### TASK ITEM
All lines from the one that mentions "the following data." through the last of the entries below must be copied exactly, with both ends kept.

**** SUPPLIED ENTRIES ****

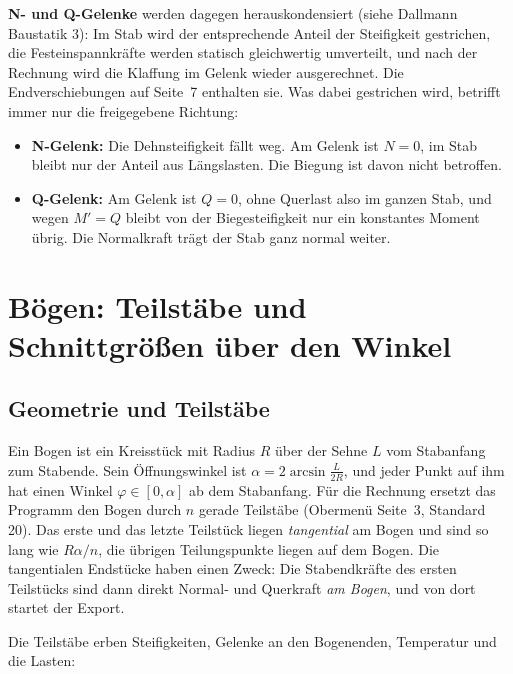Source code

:\textbf{N- und Q-Gelenke} werden dagegen herauskondensiert (siehe Dallmann Baustatik 3): Im Stab wird der entsprechende Anteil
der Steifigkeit gestrichen, die Festeinspannkräfte werden statisch gleichwertig
umverteilt, und nach der Rechnung wird die Klaffung im Gelenk wieder ausgerechnet. Die
Endverschiebungen auf Seite~7 enthalten sie. Was dabei gestrichen wird, betrifft immer nur die
freigegebene Richtung:

\begin{itemize}
  \item \textbf{N-Gelenk:} Die Dehnsteifigkeit fällt weg. Am Gelenk ist $N = 0$, im Stab bleibt
        nur der Anteil aus Längslasten. Die Biegung ist davon nicht betroffen.
  \item \textbf{Q-Gelenk:} Am Gelenk ist $Q = 0$, ohne Querlast also im ganzen Stab, und wegen
        $M' = Q$ bleibt von der Biegesteifigkeit nur ein konstantes Moment übrig. Die Normalkraft
        trägt der Stab ganz normal weiter.
\end{itemize}

\section{Bögen: Teilstäbe und Schnittgrößen über den Winkel}\label{sec:mathe-bogen}

\subsection{Geometrie und Teilstäbe}

Ein Bogen ist ein Kreisstück mit Radius $R$ über der Sehne $L$ vom Stabanfang zum Stabende. Sein
Öffnungswinkel ist $\alpha = 2\arcsin\frac{L}{2R}$, und jeder Punkt auf ihm hat einen Winkel
$\varphi \in [0, \alpha]$ ab dem Stabanfang. Für die Rechnung ersetzt das Programm den Bogen durch
$n$ gerade Teilstäbe (Obermenü Seite~3, Standard 20). Das erste und das letzte Teilstück liegen
\emph{tangential} am Bogen und sind so lang wie $R\alpha/n$, die übrigen Teilungspunkte liegen auf
dem Bogen. Die tangentialen Endstücke haben einen Zweck: Die Stabendkräfte des ersten Teilstücks
sind dann direkt Normal- und Querkraft \emph{am Bogen}, und von dort startet der Export.

Die Teilstäbe erben Steifigkeiten, Gelenke an den Bogenenden, Temperatur und die Lasten:


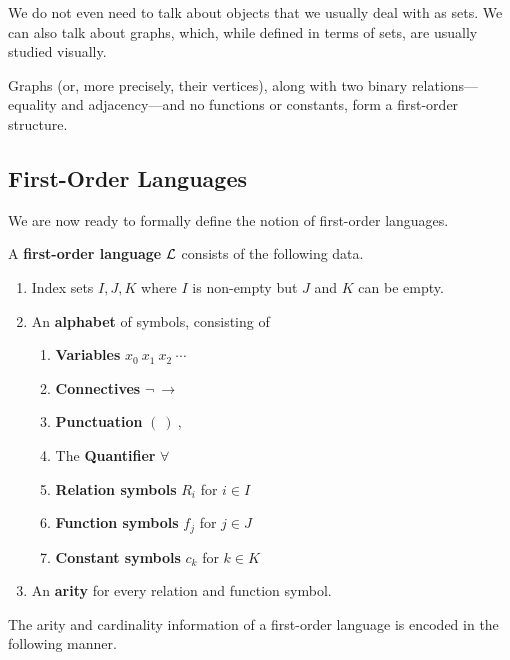We do not even need to talk about objects that we usually deal with as sets. We can also talk about graphs, which, while defined in terms of sets, are usually studied visually.
\begin{boxexample}[Graphs]
    Graphs (or, more precisely, their vertices), along with two binary relations---equality and adjacency---and no functions or constants, form a first-order structure.
\end{boxexample}

\subsection{First-Order Languages}

We are now ready to formally define the notion of first-order languages.

\begin{boxdefinition}\label{Ch2:Def:First-Order_Language}
    A \textbf{first-order language} $\mathcal{L}$ consists of the following data.
    \begin{enumerate}
        \item Index sets $I, J, K$ where $I$ is non-empty but $J$ and $K$ can be empty.
        \item An \textbf{alphabet} of symbols, consisting of
        \begin{enumerate}[noitemsep]
            \item \textbf{Variables} $x_0 \ x_1 \ x_2 \ \cdots$
            \item \textbf{Connectives} $\neg \ \to$
            \item \textbf{Punctuation} $( \ ) \ ,$
            \item The \textbf{Quantifier} $\forall$
            \item \textbf{Relation symbols} $R_i$ for $i \in I$
            \item \textbf{Function symbols} $f_j$ for $j \in J$
            \item \textbf{Constant symbols} $c_k$ for $k \in K$
        \end{enumerate}
        \item An \textbf{arity} for every relation and function symbol.
    \end{enumerate}
\end{boxdefinition}

The arity and cardinality information of a first-order language is encoded in the following manner.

****

### ANSWER BELOW
    A \textbf{first-order language} $\mathcal{L}$ consists of the following data.
    \begin{enumerate}
        \item Index sets $I, J, K$ where $I$ is non-empty but $J$ and $K$ can be empty.
        \item An \textbf{alphabet} of symbols, consisting of
        \begin{enumerate}[noitemsep]
            \item \textbf{Variables} $x_0 \ x_1 \ x_2 \ \cdots$
            \item \textbf{Connectives} $\neg \ \to$
            \item \textbf{Punctuation} $( \ ) \ ,$
            \item The \textbf{Quantifier} $\forall$
            \item \textbf{Relation symbols} $R_i$ for $i \in I$
            \item \textbf{Function symbols} $f_j$ for $j \in J$
            \item \textbf{Constant symbols} $c_k$ for $k \in K$
        \end{enumerate}
        \item An \textbf{arity} for every relation and function symbol.
    \end{enumerate}
\end{boxdefinition}

The arity and cardinality information of a first-order language is encoded in the following manner.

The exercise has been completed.